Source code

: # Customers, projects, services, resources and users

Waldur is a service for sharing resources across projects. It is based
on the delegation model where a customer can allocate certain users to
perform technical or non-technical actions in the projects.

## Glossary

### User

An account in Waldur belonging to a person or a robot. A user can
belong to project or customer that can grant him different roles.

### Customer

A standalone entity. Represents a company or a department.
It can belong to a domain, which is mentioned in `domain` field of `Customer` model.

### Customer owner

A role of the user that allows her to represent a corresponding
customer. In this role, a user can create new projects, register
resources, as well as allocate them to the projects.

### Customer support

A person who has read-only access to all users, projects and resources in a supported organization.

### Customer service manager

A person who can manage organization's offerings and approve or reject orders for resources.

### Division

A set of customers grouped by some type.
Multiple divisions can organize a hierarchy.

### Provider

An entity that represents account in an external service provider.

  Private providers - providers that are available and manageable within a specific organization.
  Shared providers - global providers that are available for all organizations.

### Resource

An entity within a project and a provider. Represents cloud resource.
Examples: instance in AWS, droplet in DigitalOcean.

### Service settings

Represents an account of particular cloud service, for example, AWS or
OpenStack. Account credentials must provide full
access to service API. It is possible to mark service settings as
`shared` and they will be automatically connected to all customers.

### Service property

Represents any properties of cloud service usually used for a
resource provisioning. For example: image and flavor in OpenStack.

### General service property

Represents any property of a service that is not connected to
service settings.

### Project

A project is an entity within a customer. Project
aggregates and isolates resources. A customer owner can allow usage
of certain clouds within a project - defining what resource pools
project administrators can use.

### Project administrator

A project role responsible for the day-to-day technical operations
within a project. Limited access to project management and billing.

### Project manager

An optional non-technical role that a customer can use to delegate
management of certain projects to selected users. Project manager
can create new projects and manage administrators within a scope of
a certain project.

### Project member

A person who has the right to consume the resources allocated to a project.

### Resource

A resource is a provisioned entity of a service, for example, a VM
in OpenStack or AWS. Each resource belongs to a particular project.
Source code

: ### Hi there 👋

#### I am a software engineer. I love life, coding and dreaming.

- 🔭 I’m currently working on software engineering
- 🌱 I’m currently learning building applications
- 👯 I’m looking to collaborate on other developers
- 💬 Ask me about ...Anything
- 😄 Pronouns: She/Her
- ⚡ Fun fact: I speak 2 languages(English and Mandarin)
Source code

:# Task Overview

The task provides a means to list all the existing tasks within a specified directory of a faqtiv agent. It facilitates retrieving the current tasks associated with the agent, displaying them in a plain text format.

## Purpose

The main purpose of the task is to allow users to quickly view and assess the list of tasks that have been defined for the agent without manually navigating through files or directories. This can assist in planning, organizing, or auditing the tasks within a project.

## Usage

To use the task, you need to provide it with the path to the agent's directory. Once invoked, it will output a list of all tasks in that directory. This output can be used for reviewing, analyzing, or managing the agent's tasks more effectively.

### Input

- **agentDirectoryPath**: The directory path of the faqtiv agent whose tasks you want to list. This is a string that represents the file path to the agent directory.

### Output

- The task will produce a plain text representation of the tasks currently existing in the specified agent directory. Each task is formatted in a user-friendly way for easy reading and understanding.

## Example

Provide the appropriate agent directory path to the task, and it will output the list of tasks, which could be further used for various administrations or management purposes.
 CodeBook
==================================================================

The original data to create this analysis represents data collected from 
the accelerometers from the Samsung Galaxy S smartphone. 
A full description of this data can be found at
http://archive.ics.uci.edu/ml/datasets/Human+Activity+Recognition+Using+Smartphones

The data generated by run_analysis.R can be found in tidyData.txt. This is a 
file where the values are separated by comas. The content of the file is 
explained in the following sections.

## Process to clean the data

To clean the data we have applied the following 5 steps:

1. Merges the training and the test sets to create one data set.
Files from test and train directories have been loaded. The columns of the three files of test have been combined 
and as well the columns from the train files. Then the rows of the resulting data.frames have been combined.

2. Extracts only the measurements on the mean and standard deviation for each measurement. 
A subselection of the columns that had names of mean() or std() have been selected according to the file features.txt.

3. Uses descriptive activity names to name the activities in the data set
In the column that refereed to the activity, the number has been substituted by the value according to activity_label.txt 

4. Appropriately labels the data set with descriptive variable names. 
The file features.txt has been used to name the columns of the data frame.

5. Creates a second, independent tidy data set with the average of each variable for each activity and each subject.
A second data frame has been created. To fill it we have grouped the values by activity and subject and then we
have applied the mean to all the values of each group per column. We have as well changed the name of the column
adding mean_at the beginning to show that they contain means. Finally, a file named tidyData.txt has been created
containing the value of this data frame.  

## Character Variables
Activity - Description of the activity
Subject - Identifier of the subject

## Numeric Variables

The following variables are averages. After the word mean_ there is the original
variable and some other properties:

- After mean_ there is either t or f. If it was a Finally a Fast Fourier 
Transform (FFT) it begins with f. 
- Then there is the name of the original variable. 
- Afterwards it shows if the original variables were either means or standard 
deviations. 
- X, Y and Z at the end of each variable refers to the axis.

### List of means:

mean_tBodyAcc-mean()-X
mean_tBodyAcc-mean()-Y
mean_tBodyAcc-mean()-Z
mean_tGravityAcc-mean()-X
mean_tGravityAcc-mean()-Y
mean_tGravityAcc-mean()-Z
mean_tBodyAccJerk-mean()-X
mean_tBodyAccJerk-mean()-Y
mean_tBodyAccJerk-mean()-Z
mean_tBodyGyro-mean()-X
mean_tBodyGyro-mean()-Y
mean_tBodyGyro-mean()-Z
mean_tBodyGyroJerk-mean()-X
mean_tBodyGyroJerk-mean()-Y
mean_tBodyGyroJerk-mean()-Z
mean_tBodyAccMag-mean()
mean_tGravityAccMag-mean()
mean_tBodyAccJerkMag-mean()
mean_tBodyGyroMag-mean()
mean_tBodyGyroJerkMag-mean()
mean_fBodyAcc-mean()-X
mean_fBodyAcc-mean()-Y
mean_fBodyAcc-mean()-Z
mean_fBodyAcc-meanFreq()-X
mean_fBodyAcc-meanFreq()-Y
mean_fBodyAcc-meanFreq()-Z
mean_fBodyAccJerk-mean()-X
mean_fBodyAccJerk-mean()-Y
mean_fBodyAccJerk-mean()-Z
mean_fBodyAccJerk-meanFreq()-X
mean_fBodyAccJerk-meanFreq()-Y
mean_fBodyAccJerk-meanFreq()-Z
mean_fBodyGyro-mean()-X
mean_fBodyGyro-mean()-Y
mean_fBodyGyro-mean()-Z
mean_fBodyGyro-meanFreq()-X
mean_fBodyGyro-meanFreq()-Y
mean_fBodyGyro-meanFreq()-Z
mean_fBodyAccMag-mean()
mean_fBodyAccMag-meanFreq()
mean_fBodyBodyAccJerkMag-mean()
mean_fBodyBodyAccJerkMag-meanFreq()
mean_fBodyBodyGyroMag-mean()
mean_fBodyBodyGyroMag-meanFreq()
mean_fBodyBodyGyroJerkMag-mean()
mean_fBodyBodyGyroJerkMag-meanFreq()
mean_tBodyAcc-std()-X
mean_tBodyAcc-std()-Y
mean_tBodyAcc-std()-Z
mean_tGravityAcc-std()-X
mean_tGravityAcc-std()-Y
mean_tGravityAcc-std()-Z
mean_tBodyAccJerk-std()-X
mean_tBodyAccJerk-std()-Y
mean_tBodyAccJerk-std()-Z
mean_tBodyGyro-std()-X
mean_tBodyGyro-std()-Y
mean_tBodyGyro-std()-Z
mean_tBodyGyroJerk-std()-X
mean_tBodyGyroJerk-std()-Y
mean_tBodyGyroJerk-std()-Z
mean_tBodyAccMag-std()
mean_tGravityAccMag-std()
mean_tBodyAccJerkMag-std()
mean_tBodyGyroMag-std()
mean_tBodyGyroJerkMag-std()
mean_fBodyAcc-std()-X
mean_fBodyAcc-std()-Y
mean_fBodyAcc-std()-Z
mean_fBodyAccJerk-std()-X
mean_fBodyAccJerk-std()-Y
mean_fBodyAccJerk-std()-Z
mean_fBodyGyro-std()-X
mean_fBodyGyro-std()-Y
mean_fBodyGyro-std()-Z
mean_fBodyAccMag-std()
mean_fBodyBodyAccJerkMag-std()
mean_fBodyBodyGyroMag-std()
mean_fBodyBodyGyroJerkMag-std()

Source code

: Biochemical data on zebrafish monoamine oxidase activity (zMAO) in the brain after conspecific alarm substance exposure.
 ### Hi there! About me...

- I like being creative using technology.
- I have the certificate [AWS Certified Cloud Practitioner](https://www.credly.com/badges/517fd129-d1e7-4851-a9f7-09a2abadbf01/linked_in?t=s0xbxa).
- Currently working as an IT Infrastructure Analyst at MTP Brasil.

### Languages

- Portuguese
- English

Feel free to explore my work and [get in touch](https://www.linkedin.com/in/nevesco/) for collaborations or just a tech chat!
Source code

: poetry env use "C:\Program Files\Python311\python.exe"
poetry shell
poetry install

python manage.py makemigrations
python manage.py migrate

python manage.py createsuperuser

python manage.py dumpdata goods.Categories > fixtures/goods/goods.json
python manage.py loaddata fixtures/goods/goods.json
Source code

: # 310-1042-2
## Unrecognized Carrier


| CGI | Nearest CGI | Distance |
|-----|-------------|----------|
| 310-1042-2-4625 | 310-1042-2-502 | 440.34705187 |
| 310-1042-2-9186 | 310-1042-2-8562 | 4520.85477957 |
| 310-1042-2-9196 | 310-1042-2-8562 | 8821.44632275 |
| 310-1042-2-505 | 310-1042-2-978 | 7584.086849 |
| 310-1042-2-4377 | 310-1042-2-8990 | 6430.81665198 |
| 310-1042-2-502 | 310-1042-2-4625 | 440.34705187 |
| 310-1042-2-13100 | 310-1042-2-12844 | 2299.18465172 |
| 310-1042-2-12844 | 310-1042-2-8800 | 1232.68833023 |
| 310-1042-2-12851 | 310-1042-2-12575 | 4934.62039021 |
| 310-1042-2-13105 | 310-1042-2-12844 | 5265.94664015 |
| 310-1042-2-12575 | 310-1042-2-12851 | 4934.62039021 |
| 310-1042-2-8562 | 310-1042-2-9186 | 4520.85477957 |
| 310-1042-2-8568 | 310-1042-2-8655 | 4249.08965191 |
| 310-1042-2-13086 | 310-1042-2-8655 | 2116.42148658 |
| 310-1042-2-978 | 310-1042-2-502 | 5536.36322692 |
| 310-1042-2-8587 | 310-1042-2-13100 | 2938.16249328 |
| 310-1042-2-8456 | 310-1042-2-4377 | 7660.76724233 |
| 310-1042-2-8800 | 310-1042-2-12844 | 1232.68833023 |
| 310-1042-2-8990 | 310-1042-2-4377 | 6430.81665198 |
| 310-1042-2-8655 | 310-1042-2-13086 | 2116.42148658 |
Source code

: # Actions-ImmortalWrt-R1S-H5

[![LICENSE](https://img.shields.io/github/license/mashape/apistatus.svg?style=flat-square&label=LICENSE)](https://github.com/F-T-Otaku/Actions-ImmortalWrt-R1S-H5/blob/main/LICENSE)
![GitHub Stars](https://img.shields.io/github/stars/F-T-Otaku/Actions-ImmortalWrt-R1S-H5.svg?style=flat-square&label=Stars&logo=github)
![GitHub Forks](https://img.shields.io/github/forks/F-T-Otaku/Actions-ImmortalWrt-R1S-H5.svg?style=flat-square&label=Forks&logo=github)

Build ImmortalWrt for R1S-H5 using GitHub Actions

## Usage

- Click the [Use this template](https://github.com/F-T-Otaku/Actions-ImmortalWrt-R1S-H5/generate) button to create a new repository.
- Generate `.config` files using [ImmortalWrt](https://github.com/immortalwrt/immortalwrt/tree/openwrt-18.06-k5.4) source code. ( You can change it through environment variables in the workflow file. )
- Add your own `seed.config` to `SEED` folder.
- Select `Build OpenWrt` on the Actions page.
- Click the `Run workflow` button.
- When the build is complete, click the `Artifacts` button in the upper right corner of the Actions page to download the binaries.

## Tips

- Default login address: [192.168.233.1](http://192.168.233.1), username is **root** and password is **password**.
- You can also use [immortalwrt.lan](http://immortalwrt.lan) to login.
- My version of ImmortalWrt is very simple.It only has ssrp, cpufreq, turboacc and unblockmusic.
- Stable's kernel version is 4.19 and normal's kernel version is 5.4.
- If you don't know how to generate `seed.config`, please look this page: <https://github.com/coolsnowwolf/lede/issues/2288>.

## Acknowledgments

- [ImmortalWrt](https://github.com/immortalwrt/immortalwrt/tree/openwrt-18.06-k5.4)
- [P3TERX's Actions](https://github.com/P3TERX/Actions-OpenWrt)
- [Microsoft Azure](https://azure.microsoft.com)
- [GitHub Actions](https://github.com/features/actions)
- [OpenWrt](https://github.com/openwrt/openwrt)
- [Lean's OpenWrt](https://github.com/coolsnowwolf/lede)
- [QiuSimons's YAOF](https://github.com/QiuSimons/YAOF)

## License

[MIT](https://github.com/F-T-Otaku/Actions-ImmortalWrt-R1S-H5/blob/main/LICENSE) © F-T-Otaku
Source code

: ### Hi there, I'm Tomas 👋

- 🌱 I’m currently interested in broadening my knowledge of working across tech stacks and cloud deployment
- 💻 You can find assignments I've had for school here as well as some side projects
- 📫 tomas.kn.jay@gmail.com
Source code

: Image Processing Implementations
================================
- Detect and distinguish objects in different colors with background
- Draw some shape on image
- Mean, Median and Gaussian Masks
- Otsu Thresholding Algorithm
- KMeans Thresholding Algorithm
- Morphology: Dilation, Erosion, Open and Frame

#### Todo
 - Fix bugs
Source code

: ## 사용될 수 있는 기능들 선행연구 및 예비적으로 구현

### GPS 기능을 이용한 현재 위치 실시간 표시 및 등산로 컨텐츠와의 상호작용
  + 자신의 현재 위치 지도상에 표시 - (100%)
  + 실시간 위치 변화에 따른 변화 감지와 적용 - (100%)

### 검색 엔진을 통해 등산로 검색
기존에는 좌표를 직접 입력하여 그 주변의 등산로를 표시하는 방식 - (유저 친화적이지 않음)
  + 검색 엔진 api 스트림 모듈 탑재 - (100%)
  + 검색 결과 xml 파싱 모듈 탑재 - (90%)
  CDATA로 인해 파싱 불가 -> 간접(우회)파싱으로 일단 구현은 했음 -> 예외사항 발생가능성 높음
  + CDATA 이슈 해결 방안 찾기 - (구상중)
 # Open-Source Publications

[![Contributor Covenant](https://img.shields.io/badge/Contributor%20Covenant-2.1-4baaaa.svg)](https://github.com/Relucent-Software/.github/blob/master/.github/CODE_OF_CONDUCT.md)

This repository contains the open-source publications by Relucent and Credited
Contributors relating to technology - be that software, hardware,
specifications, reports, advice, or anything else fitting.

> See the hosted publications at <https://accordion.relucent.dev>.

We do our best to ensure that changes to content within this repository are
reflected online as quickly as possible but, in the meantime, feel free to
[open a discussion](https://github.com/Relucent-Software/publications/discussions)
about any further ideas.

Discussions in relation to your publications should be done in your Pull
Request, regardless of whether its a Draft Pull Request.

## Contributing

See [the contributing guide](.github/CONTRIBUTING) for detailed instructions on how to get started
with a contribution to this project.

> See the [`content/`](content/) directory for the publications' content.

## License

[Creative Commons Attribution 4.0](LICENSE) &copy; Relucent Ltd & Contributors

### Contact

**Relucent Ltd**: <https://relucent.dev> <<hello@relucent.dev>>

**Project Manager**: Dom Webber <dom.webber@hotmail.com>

--

What the exercise asks: All lines holding the word "model" must be found in the listing and copied.

Solution to this problem:
on the delegation model where a customer can allocate certain users to
It can belong to a domain, which is mentioned in `domain` field of `Customer` model.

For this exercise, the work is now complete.